Preaching the content of the Gospel vs. Doing the deeds of the Gospel…which is more important? In the first post, I tried to argue that we need both. The deeds of the Gospel are many, and one important area is social justice. Some Christians teach that social justice is not necessary for the Gospel. I beg to differ, as the previous post clearly showed us God’s heart for justice. That theme continues.
Ezekiel 22, verses 13-16 are very similar to what we learned in previous chapters where God says he will strike his hands together, a symbol indicating he will punish the rebellious people, so that they will know him. They forgot about him, and he wants them to remember! How did they show they forgot about him? Keep reading as we’ll find out.
In verses 17-22, God has another parable for Ezekiel. This parable is from the world of metallurgy, where God envisions the dross or the unwanted part of the metal that is discarded when the metal is heated up in the purification process. The people in Jerusalem will experience this when Babylon lays siege to the city, and the people are trapped there. So the theme of punishment continues, but why?
In verses 23-29, Ezekiel tells us why. The people are being punished for committing social injustice. This time Ezekiel describes the evil injustice perpetrated by the various leaders of the city. After comparing the people to a land that has been dried up in a drought in verses 23-24, he says in verse 25, that the princes have conspired to treat people horribly. They stole treasures, impoverishing the people. They kill people, leaving widows helpless. The princes who are supposed to lead the people in righteousness are themselves unrighteous, and it has affected the citizens deeply.
In verse 26 God focuses now on the priests, who are unholy, and who teach the people false theology and unbiblical lies. The priests ignore it when people are not following God’s ways, such as the Sabbath. Think about that. The priests are supposed to pointing people to God, to live God’s ways, but the priests themselves are not living examples. Worse, the priests are not intervening when the people abandon God.
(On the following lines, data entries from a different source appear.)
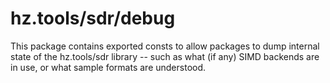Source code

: # hz.tools/sdr/debug

This package contains exported consts to allow packages to dump internal
state of the hz.tools/sdr library -- such as what (if any) SIMD backends
are in use, or what sample formats are understood.

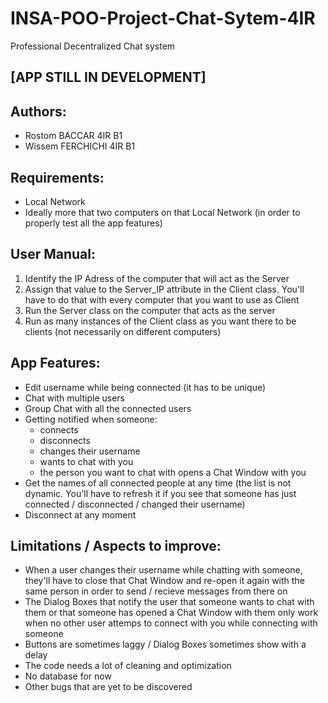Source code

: # INSA-POO-Project-Chat-Sytem-4IR
Professional Decentralized Chat system

## [APP STILL IN DEVELOPMENT]

## Authors:
- Rostom BACCAR 4IR B1
- Wissem FERCHICHI 4IR B1

## Requirements:
- Local Network
- Ideally more that two computers on that Local Network (in order to properly test all the app features)

## User Manual: 
1. Identify the IP Adress of the computer that will act as the Server
2. Assign that value to the Server_IP attribute in the Client class. You'll have to do that with every computer that you want to use as Client
3. Run the Server class on the computer that acts as the server
4. Run as many instances of the Client class as you want there to be clients (not necessarily on different computers)

## App Features:
- Edit username while being connected (it has to be unique)
- Chat with multiple users
- Group Chat with all the connected users
- Getting notified when someone:
  - connects
  - disconnects
  - changes their username
  - wants to chat with you
  - the person you want to chat with opens a Chat Window with you
- Get the names of all connected people at any time (the list is not dynamic. You'll have to refresh it if you see that someone has just connected / disconnected / changed their username)
- Disconnect at any moment

## Limitations / Aspects to improve:
- When a user changes their username while chatting with someone, they'll have to close that Chat Window and re-open it again with the same person in order to send / recieve messages from there on
- The Dialog Boxes that notify the user that someone wants to chat with them or that someone has opened a Chat Window with them only work when no other user attemps to connect with you while connecting with someone
- Buttons are sometimes laggy / Dialog Boxes sometimes show with a delay
- The code needs a lot of cleaning and optimization
- No database for now
- Other bugs that are yet to be discovered

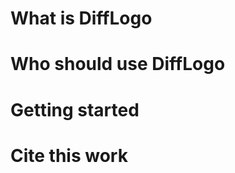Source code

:What is DiffLogo
================



Who should use DiffLogo
=======================



Getting started
===============




Cite this work
==============
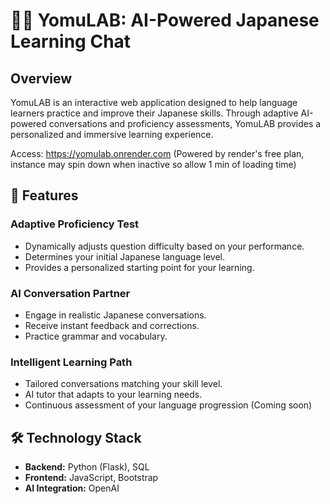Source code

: # 🌱📖 YomuLAB: AI-Powered Japanese Learning Chat

## Overview

YomuLAB is an interactive web application designed to help language learners practice and improve their Japanese skills. Through adaptive AI-powered conversations and proficiency assessments, YomuLAB provides a personalized and immersive learning experience.

Access: https://yomulab.onrender.com (Powered by render's free plan, instance may spin down when inactive so allow 1 min of loading time)

## 🚀 Features

### **Adaptive Proficiency Test**
- Dynamically adjusts question difficulty based on your performance.
- Determines your initial Japanese language level.
- Provides a personalized starting point for your learning.

### **AI Conversation Partner**
- Engage in realistic Japanese conversations.
- Receive instant feedback and corrections.
- Practice grammar and vocabulary.

### **Intelligent Learning Path**
- Tailored conversations matching your skill level.
- AI tutor that adapts to your learning needs.
- Continuous assessment of your language progression (Coming soon)

## 🛠 Technology Stack

- **Backend:** Python (Flask), SQL
- **Frontend:** JavaScript, Bootstrap
- **AI Integration:** OpenAI
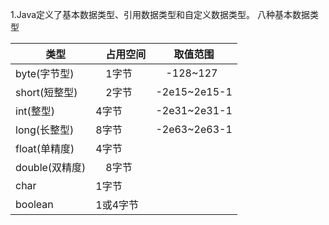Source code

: 1.Java定义了基本数据类型、引用数据类型和自定义数据类型。
八种基本数据类型

|　类型　|　占用空间 | 取值范围　| 
| -- | -- | --|
| byte(字节型) |　1字节 |　-128~127 | 
| short(短整型)|　2字节 | -2e15~2e15-1 |
| int(整型)|4字节 | -2e31~2e31-1|
| long(长整型)| 8字节 | -2e63~2e63-1 |
| float(单精度)| 4字节 |  |
| double(双精度)|　8字节 | |
| char | 1字节 | |
| boolean | 1或4字节| |





































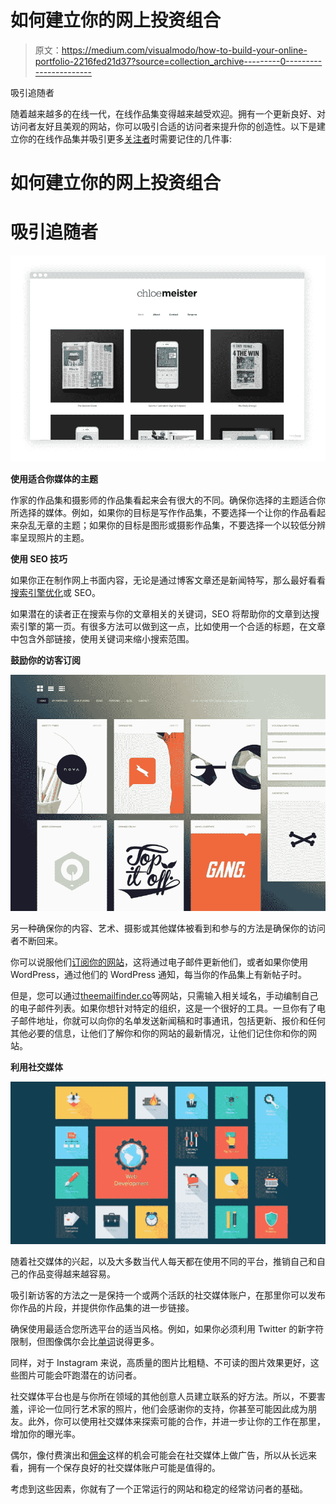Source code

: # 如何建立你的网上投资组合

> 原文：<https://medium.com/visualmodo/how-to-build-your-online-portfolio-2216fed21d37?source=collection_archive---------0----------------------->

吸引追随者

随着越来越多的在线一代，在线作品集变得越来越受欢迎。拥有一个更新良好、对访问者友好且美观的网站，你可以吸引合适的访问者来提升你的创造性。以下是建立你的在线作品集并吸引更多[关注者](https://visualmodo.com/)时需要记住的几件事:

# 如何建立你的网上投资组合

# 吸引追随者

![](img/a4a8d97cb14f187b9b218be76b92e448.png)

**使用适合你媒体的主题**

作家的作品集和摄影师的作品集看起来会有很大的不同。确保你选择的主题适合你所选择的媒体。例如，如果你的目标是写作作品集，不要选择一个让你的作品看起来杂乱无章的主题；如果你的目标是图形或摄影作品集，不要选择一个以较低分辨率呈现照片的主题。

**使用 SEO 技巧**

如果你正在制作网上书面内容，无论是通过博客文章还是新闻特写，那么最好看看[搜索引擎优化](https://searchenginewatch.com/2016/04/13/30-quick-and-easy-seo-tips-for-small-businesses/)或 SEO。

如果潜在的读者正在搜索与你的文章相关的关键词，SEO 将帮助你的文章到达搜索引擎的第一页。有很多方法可以做到这一点，比如使用一个合适的标题，在文章中包含外部链接，使用关键词来缩小搜索范围。

**鼓励你的访客订阅**

![](img/2343a1e351a1b737555448004344d904.png)

另一种确保你的内容、艺术、摄影或其他媒体被看到和参与的方法是确保你的访问者不断回来。

你可以说服他们[订阅你的网站](https://www.entrepreneur.com/article/311960)，这将通过电子邮件更新他们，或者如果你使用 WordPress，通过他们的 WordPress 通知，每当你的作品集上有新帖子时。

但是，您可以通过[theemailfinder.co](http://theemailfinder.co/email-verification/)等网站，只需输入相关域名，手动编制自己的电子邮件列表。如果你想针对特定的组织，这是一个很好的工具。一旦你有了电子邮件地址，你就可以向你的名单发送新闻稿和时事通讯，包括更新、报价和任何其他必要的信息，让他们了解你和你的网站的最新情况，让他们记住你和你的网站。

**利用社交媒体**

![](img/23d4e0f9e0e598f962c62f65a0d0e553.png)

随着社交媒体的兴起，以及大多数当代人每天都在使用不同的平台，推销自己和自己的作品变得越来越容易。

吸引新访客的方法之一是保持一个或两个活跃的社交媒体账户，在那里你可以发布你作品的片段，并提供你作品集的进一步链接。

确保使用最适合您所选平台的适当风格。例如，如果你必须利用 Twitter 的新字符限制，但图像偶尔会比[单词](https://visualmodo.com/)说得更多。

同样，对于 Instagram 来说，高质量的图片比粗糙、不可读的图片效果更好，这些图片可能会吓跑潜在的访问者。

社交媒体平台也是与你所在领域的其他创意人员建立联系的好方法。所以，不要害羞，评论一位同行艺术家的照片，他们会感谢你的支持，你甚至可能因此成为朋友。此外，你可以使用社交媒体来探索可能的合作，并进一步让你的工作在那里，增加你的曝光率。

偶尔，像付费演出和[佣金](https://visualmodo.com/)这样的机会可能会在社交媒体上做广告，所以从长远来看，拥有一个保存良好的社交媒体账户可能是值得的。

考虑到这些因素，你就有了一个正常运行的网站和稳定的经常访问者的基础。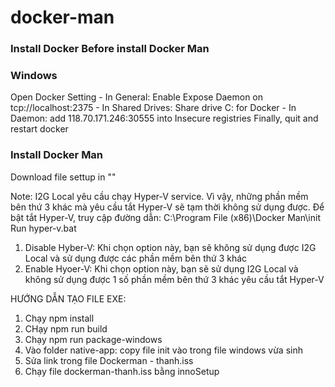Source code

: # docker-man

### Install Docker Before install Docker Man
### Windows
Open Docker Setting
    - In General: Enable Expose  Daemon on tcp://localhost:2375
    - In Shared Drives: Share drive C: for Docker
    - In Daemon: add 118.70.171.246:30555 into Insecure registries
Finally, quit and restart docker
### Install Docker Man
Download file settup in ""

Note: I2G Local yêu cầu chạy Hyper-V service. Vì vậy, những phần mềm bên thứ 3 khác mà yêu cầu tắt Hyper-V sẽ tạm thời không sử dụng được.
Để bật tắt Hyper-V, truy cập đường dẫn: C:\Program File (x86)\Docker Man\init
Run hyper-v.bat
1. Disable Hyber-V: Khi chọn option này, bạn sẽ không sử dụng được I2G Local và sử dụng được các phần mềm bên thứ 3 khác
2. Enable Hyoer-V: Khi chọn option này, bạn sẽ sử dụng I2G Local và không sử dụng được 1 số phần mềm bên thứ 3 khác yêu cầu tắt Hyper-V


HƯỚNG DẪN TẠO FILE EXE:
1. Chạy npm install
2. CHạy npm run build
3. Chạy npm run package-windows
4. Vào folder native-app: copy file init vào trong file windows vừa sinh
5. Sửa link trong file Dockerman - thanh.iss
6. Chạy file dockerman-thanh.iss bằng innoSetup
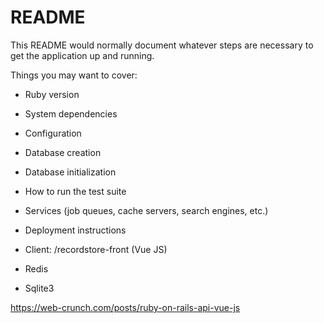 # README

This README would normally document whatever steps are necessary to get the
application up and running.

Things you may want to cover:

* Ruby version

* System dependencies

* Configuration

* Database creation

* Database initialization

* How to run the test suite

* Services (job queues, cache servers, search engines, etc.)

* Deployment instructions

* Client: /recordstore-front (Vue JS)

* Redis

* Sqlite3

https://web-crunch.com/posts/ruby-on-rails-api-vue-js

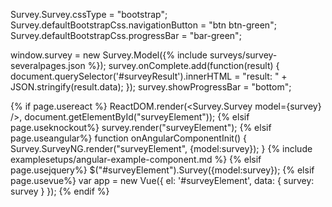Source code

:Survey.Survey.cssType = "bootstrap";
Survey.defaultBootstrapCss.navigationButton = "btn btn-green";
Survey.defaultBootstrapCss.progressBar = "bar-green";

window.survey = new Survey.Model({% include surveys/survey-severalpages.json %});
survey.onComplete.add(function(result) {
	document.querySelector('#surveyResult').innerHTML = "result: " + JSON.stringify(result.data);
});
survey.showProgressBar = "bottom";

{% if page.usereact %}
ReactDOM.render(<Survey.Survey model={survey} />, document.getElementById("surveyElement"));
{% elsif page.useknockout%}
survey.render("surveyElement");
{% elsif page.useangular%}
function onAngularComponentInit() {
    Survey.SurveyNG.render("surveyElement", {model:survey});
}
{% include examplesetups/angular-example-component.md %}
{% elsif page.usejquery%}
$("#surveyElement").Survey({model:survey});
{% elsif page.usevue%}
var app = new Vue({
    el: '#surveyElement',
    data: {
        survey: survey
    }
});
{% endif %}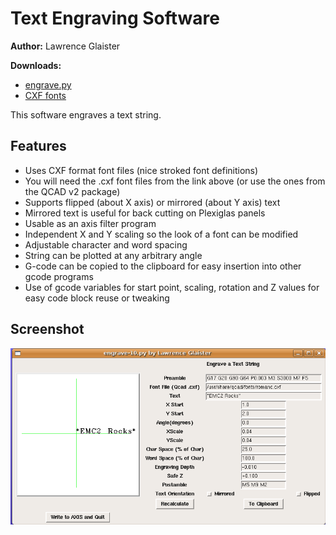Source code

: Text Engraving Software
=======================

**Author:** Lawrence Glaister

**Downloads:**
* [engrave.py](https://github.com/linuxcnc/simple-gcode-generators/raw/master/engrave/engrave.py)
* [CXF fonts](cxf-fonts)

This software engraves a text string.

Features
--------

* Uses CXF format font files (nice stroked font definitions)
* You will need the .cxf font files from the link above (or use the ones from the QCAD v2 package)
* Supports flipped (about X axis) or mirrored (about Y axis) text
* Mirrored text is useful for back cutting on Plexiglas panels
* Usable as an axis filter program
* Independent X and Y scaling so the look of a font can be modified
* Adjustable character and word spacing
* String can be plotted at any arbitrary angle
* G-code can be copied to the clipboard for easy insertion into other gcode programs
* Use of gcode variables for start point, scaling, rotation and Z values for easy code block reuse or tweaking


Screenshot
-----------

![Screenshot of engrave.py](engrave-screenshot.png)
In verse 27, God now talks to another category of leaders, the officials. They, too, are murderous, profiting off their crime. They are like mob bosses, getting rich and killing people in the process.
In verse 28, God addresses the prophets who prophesy lies that make it seem like the people are fine, though injustice surrounds them.
In verse 29, God now focuses on everyone. Notice the many kinds of social injustice they commit: extortion, robbery, oppression of the poor and needy, mistreatment of the alien/foreigner, denying them justice.
God concludes in verses 30-31 that he looked for one righteous person to deal with this. Just one! One person who would restore the city, one person who would follow God’s way, so he would not allow the invading Babylonians to destroy the city.
But God found no one. Not even one. Imagine that. Not a single person with a sliver of a heart to do what is right. That’s how deeply the people of Jerusalem had fallen in wickedness in both their worship and their treatment of others. People from all levels of society, God says, were committing injustice and wickedness. From the king, to the priests, to the officials, to the prophets. All the leaders were corrupt and unjust. All the people. It was so, so bad.
In verse 31, then, God says, there is no stopping his wrath, and he specifically says that this was their own doing. They chose this. It’s not like they were unlucky, or that this was random, or that they were really good people who were just mistreated. Not even close. They persistently chose to turn away from God and turn toward evil, committing injustice and allowing injustice to go unchecked.
When injustice reigns in a society, it breaks God’s heart. But injustice doesn’t have to be at that level of wickedness to break God’s heart. Any injustice breaks God’s heart. Will you be the one person who follows God’s heart, making choices to live in such a way that you pursue justice?